##### DATASET CONTENT #####

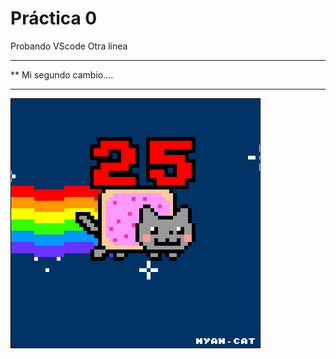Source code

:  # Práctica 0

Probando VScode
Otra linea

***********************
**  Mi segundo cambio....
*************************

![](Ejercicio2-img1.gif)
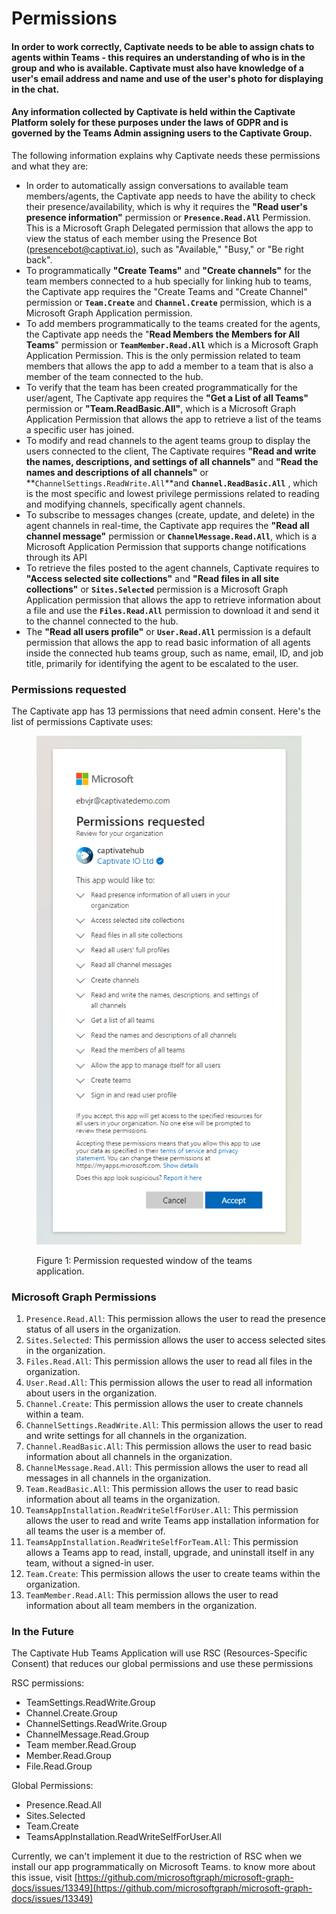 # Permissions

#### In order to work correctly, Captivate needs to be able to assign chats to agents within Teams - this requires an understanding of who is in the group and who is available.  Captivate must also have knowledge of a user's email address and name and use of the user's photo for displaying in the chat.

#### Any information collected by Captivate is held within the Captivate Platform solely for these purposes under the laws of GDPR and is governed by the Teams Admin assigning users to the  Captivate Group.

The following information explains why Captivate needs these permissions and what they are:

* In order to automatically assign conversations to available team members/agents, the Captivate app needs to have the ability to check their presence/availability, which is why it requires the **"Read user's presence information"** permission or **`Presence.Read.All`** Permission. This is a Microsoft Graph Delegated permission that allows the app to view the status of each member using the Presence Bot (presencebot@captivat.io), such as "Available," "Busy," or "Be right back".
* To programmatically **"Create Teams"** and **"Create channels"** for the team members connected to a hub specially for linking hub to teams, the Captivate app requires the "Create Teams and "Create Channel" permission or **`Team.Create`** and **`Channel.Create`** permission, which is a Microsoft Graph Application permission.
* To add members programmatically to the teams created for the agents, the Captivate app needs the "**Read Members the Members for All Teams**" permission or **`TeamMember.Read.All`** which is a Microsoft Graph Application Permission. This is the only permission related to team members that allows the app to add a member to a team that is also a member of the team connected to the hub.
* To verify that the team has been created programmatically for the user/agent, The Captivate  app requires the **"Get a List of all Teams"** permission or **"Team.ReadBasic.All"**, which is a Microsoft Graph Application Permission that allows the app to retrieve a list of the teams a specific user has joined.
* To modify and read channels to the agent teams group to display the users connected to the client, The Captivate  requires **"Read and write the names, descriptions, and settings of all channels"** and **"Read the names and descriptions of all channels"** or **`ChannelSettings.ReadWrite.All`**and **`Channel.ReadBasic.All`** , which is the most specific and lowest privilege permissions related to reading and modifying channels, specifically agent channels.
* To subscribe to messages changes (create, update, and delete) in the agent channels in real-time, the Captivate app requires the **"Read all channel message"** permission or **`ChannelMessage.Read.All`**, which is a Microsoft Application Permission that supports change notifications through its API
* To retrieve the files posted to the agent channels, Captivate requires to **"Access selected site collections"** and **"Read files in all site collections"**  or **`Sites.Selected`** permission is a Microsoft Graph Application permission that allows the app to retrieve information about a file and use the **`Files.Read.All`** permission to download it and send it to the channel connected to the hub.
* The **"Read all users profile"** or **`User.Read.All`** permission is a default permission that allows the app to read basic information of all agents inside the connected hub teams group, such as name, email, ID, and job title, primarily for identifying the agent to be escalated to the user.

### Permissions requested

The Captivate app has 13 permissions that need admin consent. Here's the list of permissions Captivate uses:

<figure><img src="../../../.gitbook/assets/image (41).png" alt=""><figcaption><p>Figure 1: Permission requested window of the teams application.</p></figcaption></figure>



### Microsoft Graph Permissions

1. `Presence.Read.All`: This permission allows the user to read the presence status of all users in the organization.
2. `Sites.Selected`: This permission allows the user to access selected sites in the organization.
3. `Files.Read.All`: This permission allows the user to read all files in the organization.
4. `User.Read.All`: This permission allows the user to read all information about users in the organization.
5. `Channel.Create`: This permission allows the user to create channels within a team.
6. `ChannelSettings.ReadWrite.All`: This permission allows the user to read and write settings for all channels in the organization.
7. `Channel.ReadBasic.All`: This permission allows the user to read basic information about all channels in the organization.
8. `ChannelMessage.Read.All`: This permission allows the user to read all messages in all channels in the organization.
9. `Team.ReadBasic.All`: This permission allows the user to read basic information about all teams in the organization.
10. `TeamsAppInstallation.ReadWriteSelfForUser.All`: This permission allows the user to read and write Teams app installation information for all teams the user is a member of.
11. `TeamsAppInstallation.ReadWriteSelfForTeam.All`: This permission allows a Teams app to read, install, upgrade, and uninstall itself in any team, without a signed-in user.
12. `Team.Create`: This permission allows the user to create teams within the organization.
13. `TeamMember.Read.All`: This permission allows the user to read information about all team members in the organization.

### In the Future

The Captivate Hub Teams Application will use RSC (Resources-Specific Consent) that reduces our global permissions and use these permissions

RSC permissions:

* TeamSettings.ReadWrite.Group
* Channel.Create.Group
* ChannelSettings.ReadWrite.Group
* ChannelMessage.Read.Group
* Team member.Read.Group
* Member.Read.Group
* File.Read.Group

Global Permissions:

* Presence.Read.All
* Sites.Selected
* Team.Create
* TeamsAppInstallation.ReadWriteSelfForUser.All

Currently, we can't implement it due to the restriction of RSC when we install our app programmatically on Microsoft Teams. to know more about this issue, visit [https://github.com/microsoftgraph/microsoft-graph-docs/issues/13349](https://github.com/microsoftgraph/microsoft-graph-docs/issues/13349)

#####
##### DATASET CONTENT #####

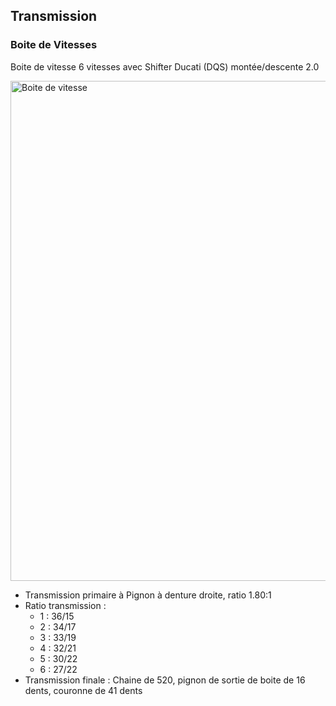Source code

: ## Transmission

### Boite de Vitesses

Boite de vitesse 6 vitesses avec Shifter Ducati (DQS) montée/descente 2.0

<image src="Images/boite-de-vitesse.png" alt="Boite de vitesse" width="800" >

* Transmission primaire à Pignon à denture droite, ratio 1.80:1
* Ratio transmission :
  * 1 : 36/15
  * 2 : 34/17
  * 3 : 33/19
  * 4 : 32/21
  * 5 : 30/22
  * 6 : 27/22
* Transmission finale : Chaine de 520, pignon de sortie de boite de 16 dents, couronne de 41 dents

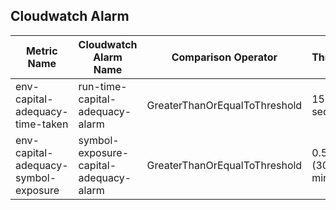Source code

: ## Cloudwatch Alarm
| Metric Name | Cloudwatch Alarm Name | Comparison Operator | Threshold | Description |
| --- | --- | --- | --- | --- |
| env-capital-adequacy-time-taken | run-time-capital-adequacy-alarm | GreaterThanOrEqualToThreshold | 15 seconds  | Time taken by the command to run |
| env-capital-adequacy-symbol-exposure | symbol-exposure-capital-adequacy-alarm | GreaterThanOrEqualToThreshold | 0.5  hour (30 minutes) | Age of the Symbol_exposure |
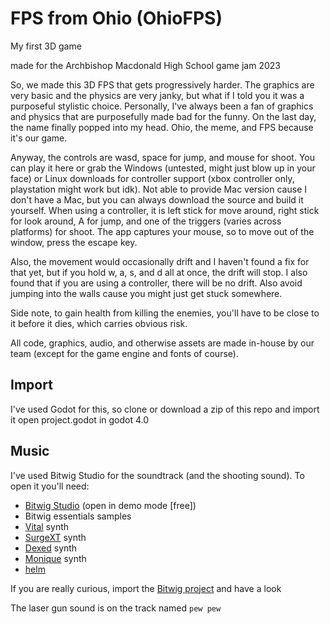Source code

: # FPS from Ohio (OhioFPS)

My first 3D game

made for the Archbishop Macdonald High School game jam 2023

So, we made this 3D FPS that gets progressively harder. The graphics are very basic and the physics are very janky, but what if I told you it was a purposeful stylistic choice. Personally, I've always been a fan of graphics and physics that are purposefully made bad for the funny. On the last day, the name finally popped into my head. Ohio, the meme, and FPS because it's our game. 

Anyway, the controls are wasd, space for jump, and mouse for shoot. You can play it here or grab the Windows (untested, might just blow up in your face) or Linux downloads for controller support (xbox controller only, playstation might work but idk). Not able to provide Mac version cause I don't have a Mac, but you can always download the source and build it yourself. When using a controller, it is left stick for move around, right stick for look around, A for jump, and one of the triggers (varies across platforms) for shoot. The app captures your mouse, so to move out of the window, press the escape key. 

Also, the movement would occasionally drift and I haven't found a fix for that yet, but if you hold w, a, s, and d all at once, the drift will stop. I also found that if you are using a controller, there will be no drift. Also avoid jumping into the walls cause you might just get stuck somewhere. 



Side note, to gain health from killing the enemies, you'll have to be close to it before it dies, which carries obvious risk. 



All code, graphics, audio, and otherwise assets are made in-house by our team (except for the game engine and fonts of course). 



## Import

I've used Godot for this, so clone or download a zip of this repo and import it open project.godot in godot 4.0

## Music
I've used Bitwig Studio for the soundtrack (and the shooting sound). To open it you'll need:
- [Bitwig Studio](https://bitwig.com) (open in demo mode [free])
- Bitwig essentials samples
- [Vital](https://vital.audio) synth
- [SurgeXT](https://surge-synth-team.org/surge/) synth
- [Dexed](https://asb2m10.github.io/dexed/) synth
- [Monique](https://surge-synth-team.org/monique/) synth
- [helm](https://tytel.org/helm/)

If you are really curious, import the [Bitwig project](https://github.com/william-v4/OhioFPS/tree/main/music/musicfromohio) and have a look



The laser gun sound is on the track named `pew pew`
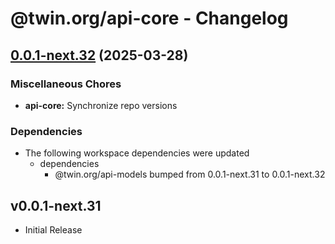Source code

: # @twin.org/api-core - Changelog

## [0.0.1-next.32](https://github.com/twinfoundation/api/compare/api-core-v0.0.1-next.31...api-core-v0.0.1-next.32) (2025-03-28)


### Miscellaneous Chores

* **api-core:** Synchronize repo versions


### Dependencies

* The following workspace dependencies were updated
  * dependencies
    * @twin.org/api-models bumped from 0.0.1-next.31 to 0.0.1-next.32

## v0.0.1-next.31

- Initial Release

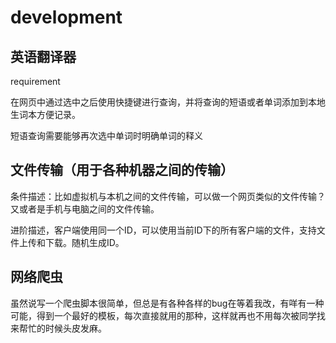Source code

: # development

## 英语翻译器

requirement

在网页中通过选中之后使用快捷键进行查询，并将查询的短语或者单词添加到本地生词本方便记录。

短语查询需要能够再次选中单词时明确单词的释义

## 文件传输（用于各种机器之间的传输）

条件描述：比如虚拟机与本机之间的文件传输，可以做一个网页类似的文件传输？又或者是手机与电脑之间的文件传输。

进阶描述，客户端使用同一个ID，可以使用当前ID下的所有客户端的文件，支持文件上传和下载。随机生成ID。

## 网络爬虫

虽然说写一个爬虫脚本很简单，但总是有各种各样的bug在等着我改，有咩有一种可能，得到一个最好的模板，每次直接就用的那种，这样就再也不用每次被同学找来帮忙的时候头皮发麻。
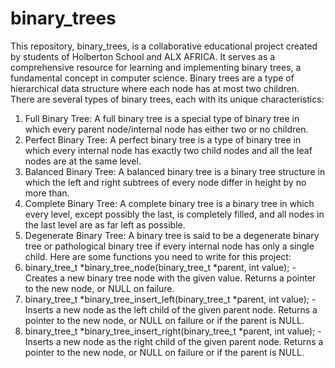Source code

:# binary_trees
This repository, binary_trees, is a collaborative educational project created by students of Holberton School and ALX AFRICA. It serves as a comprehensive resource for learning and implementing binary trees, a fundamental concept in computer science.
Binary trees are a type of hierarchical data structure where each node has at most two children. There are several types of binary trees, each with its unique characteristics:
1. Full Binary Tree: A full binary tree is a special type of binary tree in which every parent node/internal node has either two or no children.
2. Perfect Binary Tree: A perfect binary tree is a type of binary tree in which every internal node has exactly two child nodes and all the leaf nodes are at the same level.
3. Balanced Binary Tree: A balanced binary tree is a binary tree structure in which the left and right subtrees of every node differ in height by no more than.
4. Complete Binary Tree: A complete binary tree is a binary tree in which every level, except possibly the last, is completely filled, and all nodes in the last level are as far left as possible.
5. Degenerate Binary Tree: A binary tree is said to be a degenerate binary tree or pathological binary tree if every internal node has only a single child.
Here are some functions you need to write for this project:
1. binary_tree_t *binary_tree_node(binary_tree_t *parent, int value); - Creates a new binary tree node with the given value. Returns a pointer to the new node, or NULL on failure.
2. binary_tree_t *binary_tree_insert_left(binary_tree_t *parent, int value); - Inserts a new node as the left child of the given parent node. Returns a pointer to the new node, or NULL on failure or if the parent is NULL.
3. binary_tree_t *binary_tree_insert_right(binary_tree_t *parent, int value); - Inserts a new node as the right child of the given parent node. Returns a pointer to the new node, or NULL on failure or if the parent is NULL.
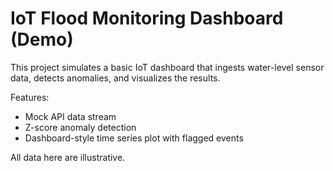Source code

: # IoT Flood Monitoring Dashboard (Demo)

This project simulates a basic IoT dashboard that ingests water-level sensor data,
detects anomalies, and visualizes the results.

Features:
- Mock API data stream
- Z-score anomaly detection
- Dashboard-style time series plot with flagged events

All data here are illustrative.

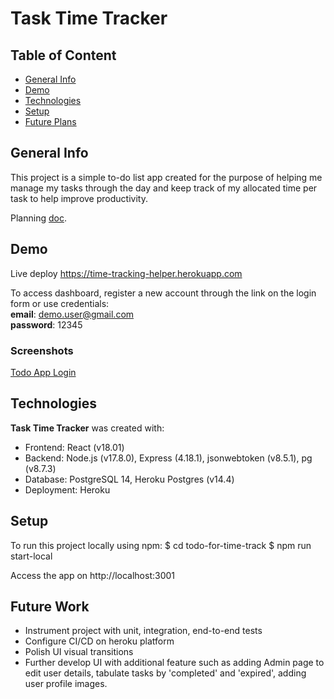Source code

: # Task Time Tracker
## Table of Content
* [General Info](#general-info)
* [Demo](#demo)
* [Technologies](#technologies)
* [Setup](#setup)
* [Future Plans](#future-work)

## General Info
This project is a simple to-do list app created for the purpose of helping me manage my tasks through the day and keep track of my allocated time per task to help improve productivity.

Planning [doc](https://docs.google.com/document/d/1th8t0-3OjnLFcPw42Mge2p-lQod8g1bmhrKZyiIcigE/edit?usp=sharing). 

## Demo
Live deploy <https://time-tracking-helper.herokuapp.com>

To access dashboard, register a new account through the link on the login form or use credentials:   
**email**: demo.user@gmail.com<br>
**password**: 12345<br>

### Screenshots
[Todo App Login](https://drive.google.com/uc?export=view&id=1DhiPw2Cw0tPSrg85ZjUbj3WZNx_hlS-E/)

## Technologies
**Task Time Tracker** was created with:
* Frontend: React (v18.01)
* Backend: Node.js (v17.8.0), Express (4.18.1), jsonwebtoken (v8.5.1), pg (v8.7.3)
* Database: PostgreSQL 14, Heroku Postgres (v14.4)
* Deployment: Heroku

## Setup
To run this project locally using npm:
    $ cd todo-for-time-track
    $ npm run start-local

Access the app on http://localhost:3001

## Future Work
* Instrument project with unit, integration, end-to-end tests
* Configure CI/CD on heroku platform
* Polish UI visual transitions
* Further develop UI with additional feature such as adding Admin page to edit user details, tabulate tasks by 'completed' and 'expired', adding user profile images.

#####

▸ WHAT THE EXERCISE ASKS
With the pictures omitted, restate word for word the lines above from the line that has "Synchronize repo versions" up to and including the line that has "4. Complete Binary", and no other lines.

▸ OUTPUT
* **api-core:** Synchronize repo versions


### Dependencies

* The following workspace dependencies were updated
  * dependencies
    * @twin.org/api-models bumped from 0.0.1-next.31 to 0.0.1-next.32

## v0.0.1-next.31

- Initial Release

Source code

: # development

## 英语翻译器

requirement

在网页中通过选中之后使用快捷键进行查询，并将查询的短语或者单词添加到本地生词本方便记录。

短语查询需要能够再次选中单词时明确单词的释义

## 文件传输（用于各种机器之间的传输）

条件描述：比如虚拟机与本机之间的文件传输，可以做一个网页类似的文件传输？又或者是手机与电脑之间的文件传输。

进阶描述，客户端使用同一个ID，可以使用当前ID下的所有客户端的文件，支持文件上传和下载。随机生成ID。

## 网络爬虫

虽然说写一个爬虫脚本很简单，但总是有各种各样的bug在等着我改，有咩有一种可能，得到一个最好的模板，每次直接就用的那种，这样就再也不用每次被同学找来帮忙的时候头皮发麻。
Source code

:# binary_trees
This repository, binary_trees, is a collaborative educational project created by students of Holberton School and ALX AFRICA. It serves as a comprehensive resource for learning and implementing binary trees, a fundamental concept in computer science.
Binary trees are a type of hierarchical data structure where each node has at most two children. There are several types of binary trees, each with its unique characteristics:
1. Full Binary Tree: A full binary tree is a special type of binary tree in which every parent node/internal node has either two or no children.
2. Perfect Binary Tree: A perfect binary tree is a type of binary tree in which every internal node has exactly two child nodes and all the leaf nodes are at the same level.
3. Balanced Binary Tree: A balanced binary tree is a binary tree structure in which the left and right subtrees of every node differ in height by no more than.
4. Complete Binary Tree: A complete binary tree is a binary tree in which every level, except possibly the last, is completely filled, and all nodes in the last level are as far left as possible.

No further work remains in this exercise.